**Aim of the exercise**
Everything from the line with "- Perform regular SCA" to the line with "First, set some" in the listing below, both lines included, needs to be copied exactly, apart from the pictures.

§ §

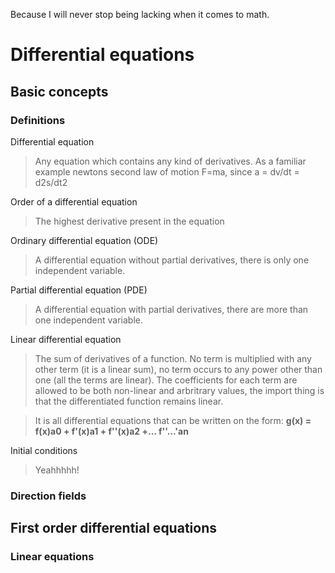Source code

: Because I will never stop being lacking when it comes to math.
# Differential equations
## Basic concepts
### Definitions
Differential equation
> Any equation which contains any kind of derivatives. As a familiar example newtons second law of motion F=ma, since a = dv/dt = d2s/dt2

Order of a differential equation
> The highest derivative present in the equation

Ordinary differential equation (ODE)
> A differential equation without partial derivatives, there is only one independent variable.

Partial differential equation (PDE)
> A differential equation with partial derivatives, there are more than one independent variable.

Linear differential equation
> The sum of derivatives of a function. No term is multiplied with any other term (it is a linear sum), no term occurs to any power other than one (all the terms are linear). The coefficients for each term are allowed to be both non-linear and arbritrary values, the import thing is that the differentiated function remains linear.

> It is all differential equations that can be written on the form: **g(x) = f(x)a0 + f'(x)a1 + f''(x)a2 +... f''...'an**

Initial conditions
> Yeahhhhh!
### Direction fields

## First order differential equations
### Linear equations
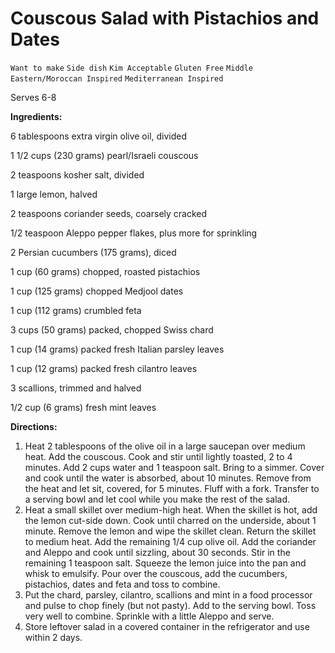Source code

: # Couscous Salad with Pistachios and Dates

`Want to make` `Side dish` `Kim Acceptable` `Gluten Free` `Middle Eastern/Moroccan Inspired` `Mediterranean Inspired`

Serves 6-8

**Ingredients:**

6 tablespoons extra virgin olive oil, divided

1 1/2 cups (230 grams) pearl/Israeli couscous

2 teaspoons kosher salt, divided

1 large lemon, halved

2 teaspoons coriander seeds, coarsely cracked

1/2 teaspoon Aleppo pepper flakes, plus more for sprinkling

2 Persian cucumbers (175 grams), diced

1 cup (60 grams) chopped, roasted pistachios

1 cup (125 grams) chopped Medjool dates

1 cup (112 grams) crumbled feta

3 cups (50 grams) packed, chopped Swiss chard

1 cup (14 grams) packed fresh Italian parsley leaves

1 cup (12 grams) packed fresh cilantro leaves

3 scallions, trimmed and halved

1/2 cup (6 grams) fresh mint leaves

**Directions:**

1. Heat 2 tablespoons of the olive oil in a large saucepan over medium heat. Add the couscous. Cook and stir until lightly toasted, 2 to 4 minutes. Add 2 cups water and 1 teaspoon salt. Bring to a simmer. Cover and cook until the water is absorbed, about 10 minutes. Remove from the heat and let sit, covered, for 5 minutes. Fluff with a fork. Transfer to a serving bowl and let cool while you make the rest of the salad.
2. Heat a small skillet over medium-high heat. When the skillet is hot, add the lemon cut-side down. Cook until charred on the underside, about 1 minute. Remove the lemon and wipe the skillet clean. Return the skillet to medium heat. Add the remaining 1/4 cup olive oil. Add the coriander and Aleppo and cook until sizzling, about 30 seconds. Stir in the remaining 1 teaspoon salt. Squeeze the lemon juice into the pan and whisk to emulsify. Pour over the couscous, add the cucumbers, pistachios, dates and feta and toss to combine.
3. Put the chard, parsley, cilantro, scallions and mint in a food processor and pulse to chop finely (but not pasty). Add to the serving bowl. Toss very well to combine. Sprinkle with a little Aleppo and serve.
4. Store leftover salad in a covered container in the refrigerator and use within 2 days.
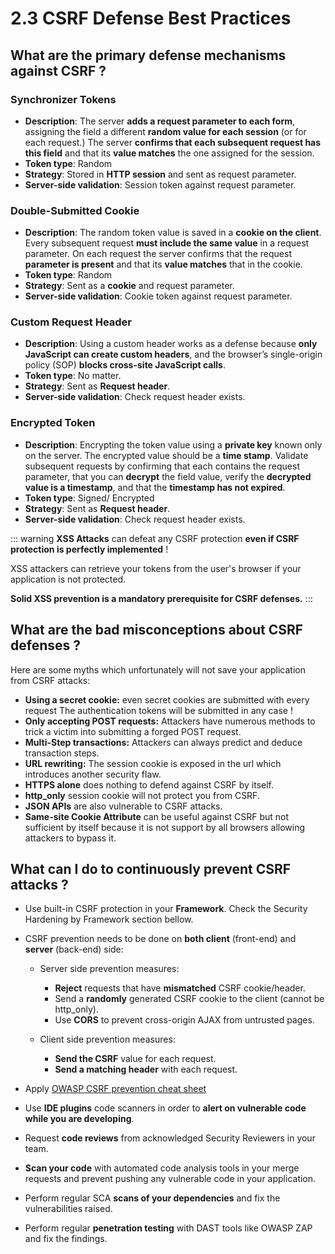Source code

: # 2.3 CSRF Defense Best Practices

## What are the primary defense mechanisms against CSRF ?

### Synchronizer Tokens

- **Description**: The server **adds a request parameter to each form**, assigning the field a different **random value for each session** (or for each request.) The server **confirms that each subsequent request has this field** and that its **value matches** the one assigned for the session.
- **Token type**: Random
- **Strategy**: Stored in **HTTP session** and sent as request parameter.
- **Server-side validation**: Session token against request parameter.

### Double-Submitted Cookie

- **Description**: The random token value is saved in a **cookie on the client**. Every subsequent request **must include the same value** in a request parameter. On each request the server confirms that the request **parameter is present** and that its **value matches** that in the cookie.
- **Token type**: Random
- **Strategy**: Sent as a **cookie** and request parameter.
- **Server-side validation**: Cookie token against request parameter.

### Custom Request Header

- **Description**: Using a custom header works as a defense because **only JavaScript can create custom headers**, and the browser’s single-origin policy (SOP) **blocks cross-site JavaScript calls**.
- **Token type**: No matter.
- **Strategy**: Sent as **Request header**.
- **Server-side validation**: Check request header exists.

### Encrypted Token

- **Description**: Encrypting the token value using a **private key** known only on the server. The encrypted value should be a **time stamp**. Validate subsequent requests by confirming that each contains the request parameter, that you can **decrypt** the field value, verify the **decrypted value is a timestamp**, and that the **timestamp has not expired**.
- **Token type**: Signed/ Encrypted
- **Strategy**: Sent as **Request header**.
- **Server-side validation**: Check request header exists.

::: warning
**XSS Attacks** can defeat any CSRF protection **even if CSRF protection is perfectly implemented** !

XSS attackers can retrieve your tokens from the user's browser if your application is not protected.

**Solid XSS prevention is a mandatory prerequisite for CSRF defenses.**
:::

## What are the bad misconceptions about CSRF defenses ?

Here are some myths which unfortunately will not save your application from CSRF attacks:

- **Using a secret cookie:** even secret cookies are submitted with every request The authentication tokens will be submitted in any case !
- **Only accepting POST requests:** Attackers have numerous methods to trick a victim into submitting a forged POST request.
- **Multi-Step transactions:** Attackers can always predict and deduce transaction steps.
- **URL rewriting:** The session cookie is exposed in the url which introduces another security flaw.
- **HTTPS alone** does nothing to defend against CSRF by itself.
- **http_only** session cookie will not protect you from CSRF.
- **JSON APIs** are also vulnerable to CSRF attacks.
- **Same-site Cookie Attribute** can be useful against CSRF but not sufficient by itself because it is not support by all browsers allowing attackers to bypass it.

## What can I do to continuously prevent CSRF attacks ?

- Use built-in CSRF protection in your **Framework**. Check the Security Hardening by Framework section bellow.
- CSRF prevention needs to be done on **both client** (front-end) and **server** (back-end) side:
  
  - Server side prevention measures:
    
    - **Reject** requests that have **mismatched** CSRF cookie/header.
    - Send a **randomly** generated CSRF cookie to the client (cannot be http_only).
    - Use **CORS** to prevent cross-origin AJAX from untrusted pages.
   
  - Client side prevention measures: 
 
    - **Send the CSRF** value for each request.
    - **Send a matching header** with each request.
  
- Apply [OWASP CSRF prevention cheat sheet](https://cheatsheetseries.owasp.org/cheatsheets/Cross-Site_Request_Forgery_Prevention_Cheat_Sheet.html)
  
- Use **IDE plugins** code scanners in order to **alert on vulnerable code while you are developing**. 
  
- Request **code reviews** from acknowledged Security Reviewers in your team.
  
- **Scan your code** with automated code analysis tools in your merge requests and prevent pushing any vulnerable code in your application.

- Perform regular SCA **scans of your dependencies** and fix the vulnerabilities raised.
  
- Perform regular **penetration testing** with DAST tools like OWASP ZAP and fix the findings.
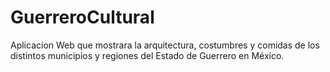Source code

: # GuerreroCultural
Aplicacion Web que mostrara la arquitectura, costumbres y comidas de los distintos municipios y regiones del Estado de Guerrero en México.
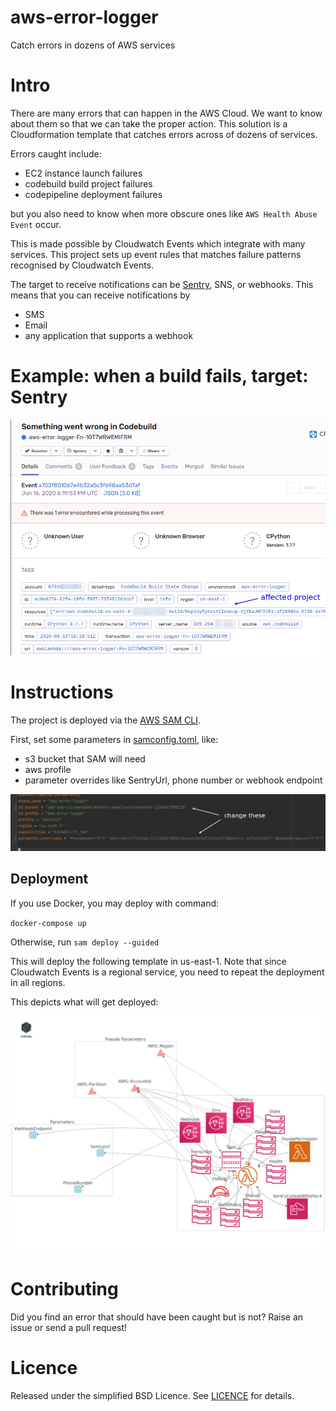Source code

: # aws-error-logger
Catch errors in dozens of AWS services

# Intro
There are many errors that can happen in the AWS Cloud. We want to know about them so that we can take the proper action.
This solution is a Cloudformation template that catches errors across of dozens of services.

Errors caught include:
- EC2 instance launch failures
- codebuild build project failures
- codepipeline deployment failures

but you also need to know when more obscure ones like `AWS Health Abuse Event` occur.

This is made possible by Cloudwatch Events which integrate with many services. This project sets up event rules that matches failure patterns recognised by Cloudwatch Events.

The target to receive notifications can be [Sentry](https://sentry.io/welcome/), SNS, or webhooks. This means that you can receive notifications by
- SMS
- Email
- any application that supports a webhook

# Example: when a build fails, target: Sentry
![](sample-sentry.png)

# Instructions
The project is deployed via the [AWS SAM CLI](https://github.com/awslabs/aws-sam-cli).

First, set some parameters in [samconfig.toml](samconfig.toml), like:
- s3 bucket that SAM will need
- aws profile
- parameter overrides like SentryUrl, phone number or webhook endpoint

![](sample-params.png)

## Deployment

If you use Docker, you may deploy with command:

`docker-compose up`

Otherwise, run `sam deploy --guided`

This will deploy the following template in us-east-1. Note that since Cloudwatch Events is a regional service, you need to repeat the deployment in all regions.

This depicts what will get deployed:

![](diagram.png)

# Contributing
Did you find an error that should have been caught but is not? Raise an issue or send a pull request!

# Licence
Released under the simplified BSD Licence. See [LICENCE](/LICENCE) for details.
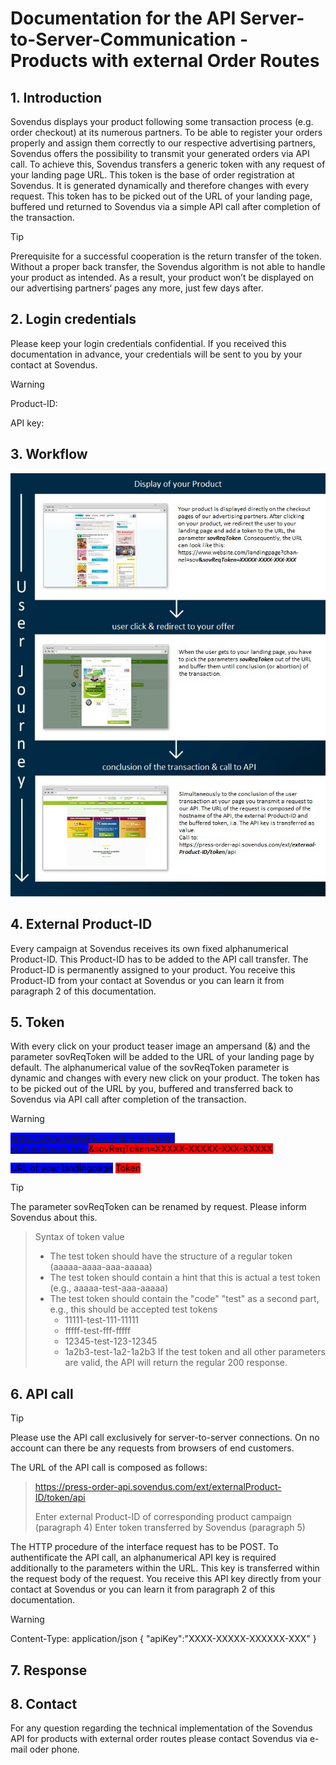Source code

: # Documentation for the API Server-to-Server-Communication - Products with external Order Routes

## 1. Introduction

Sovendus displays your product following some transaction process (e.g. order checkout) at its numerous partners. To be able to register your orders properly and assign them correctly to our respective advertising partners, Sovendus offers the possibility to transmit your generated orders via API call.
To achieve this, Sovendus transfers a generic token with any request of your landing page URL. This token is the base of order registration at Sovendus. It is generated dynamically and therefore changes with every request. This token has to be picked out of the URL of your landing page, buffered und returned to Sovendus via a simple API call after completion of the transaction.

> [!TIP]
> Prerequisite for a successful cooperation is the return transfer of the token.
> Without a proper back transfer, the Sovendus algorithm is not able to handle your product as intended. As a
> result, your product won’t be displayed on our advertising partners‘ pages any more, just few days after.

## 2. Login credentials

Please keep your login credentials confidential. If you received this documentation in advance, your credentials will be sent to you by your contact at Sovendus.

> [!WARNING]
> Product-ID:
>
> API key:
>

## 3. Workflow

![Workflow-image](https://raw.githubusercontent.com/Sovendus-GmbH/Generic-Sovendus-Checkout-Products-Postback-Integration-Documentation/main/workflowimg.png)

## 4. External Product-ID

Every campaign at Sovendus receives its own fixed alphanumerical Product-ID. This Product-ID has to be added to the API call transfer. The Product-ID is permanently assigned to your product.
You receive this Product-ID from your contact at Sovendus or you can learn it from paragraph 2 of this documentation.

## 5. Token

With every click on your product teaser image an ampersand (&) and the parameter sovReqToken will be added to the URL of your landing page by default. The alphanumerical value of the sovReqToken parameter is dynamic and changes with every new click on your product. The token has to be picked out of the URL by you, buffered and transferred back to Sovendus via API call after completion of the transaction.

> [!WARNING]
> <span style="background-color: blue; color: black;">https://www.website.com/landingpage?channel=sovendus</span><span style="background-color: red; color: black;">&sovReqToken=XXXXX-XXXXX-XXX-XXXXX</span>
>
> <span style="background-color: blue; color: black;">URL of your landingpage</span> <span style="background-color: red; color: black;">Token</span>

> [!TIP]
> The parameter sovReqToken can be renamed by request. Please inform Sovendus about this.

> Syntax of token value
>    - The test token should have the structure of a regular token (aaaaa-aaaa-aaa-aaaaa)
>    - The test token should contain a hint that this is actual a test token (e.g., aaaaa-test-aaa-aaaaa)
>    - The test token should contain the "code" "test" as a second part, e.g., this should be accepted test tokens
>        - 11111-test-111-11111
>        - fffff-test-fff-fffff
>        - 12345-test-123-12345
>        - 1a2b3-test-1a2-1a2b3
> If the test token and all other parameters are valid, the API will return the regular 200 response.

## 6. API call

> [!TIP]
> Please use the API call exclusively for server-to-server connections.
> On no account can there be any requests from browsers of end customers.

The URL of the API call is composed as follows:
> https://press-order-api.sovendus.com/ext/externalProduct-ID/token/api
>
> Enter external Product-ID of corresponding product campaign (paragraph 4)
> Enter token transferred by Sovendus (paragraph 5)

The HTTP procedure of the interface request has to be POST.
To authentificate the API call, an alphanumerical API key is required additionally to the parameters within the URL. This key is transferred within the request body of the request. You receive this API key directly from your contact at Sovendus or you can learn it from paragraph 2 of this documentation.

> [!WARNING]
> Content-Type: application/json
> {
> "apiKey":"XXXX-XXXXX-XXXXXX-XXX"
> }

## 7. Response

## 8. Contact
For any question regarding the technical implementation of the Sovendus API for products with external order routes please contact Sovendus via e-mail oder phone.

§ §

**Output below**
- Perform regular SCA **scans of your dependencies** and fix the vulnerabilities raised.
  
- Perform regular **penetration testing** with DAST tools like OWASP ZAP and fix the findings.
Source code

: # GuerreroCultural
Aplicacion Web que mostrara la arquitectura, costumbres y comidas de los distintos municipios y regiones del Estado de Guerrero en México.
Source code

: # aws-error-logger
Catch errors in dozens of AWS services

# Intro
There are many errors that can happen in the AWS Cloud. We want to know about them so that we can take the proper action.
This solution is a Cloudformation template that catches errors across of dozens of services.

Errors caught include:
- EC2 instance launch failures
- codebuild build project failures
- codepipeline deployment failures

but you also need to know when more obscure ones like `AWS Health Abuse Event` occur.

This is made possible by Cloudwatch Events which integrate with many services. This project sets up event rules that matches failure patterns recognised by Cloudwatch Events.

The target to receive notifications can be [Sentry](https://sentry.io/welcome/), SNS, or webhooks. This means that you can receive notifications by
- SMS
- Email
- any application that supports a webhook

# Example: when a build fails, target: Sentry
![](sample-sentry.png)

# Instructions
The project is deployed via the [AWS SAM CLI](https://github.com/awslabs/aws-sam-cli).

First, set some parameters in [samconfig.toml](samconfig.toml), like:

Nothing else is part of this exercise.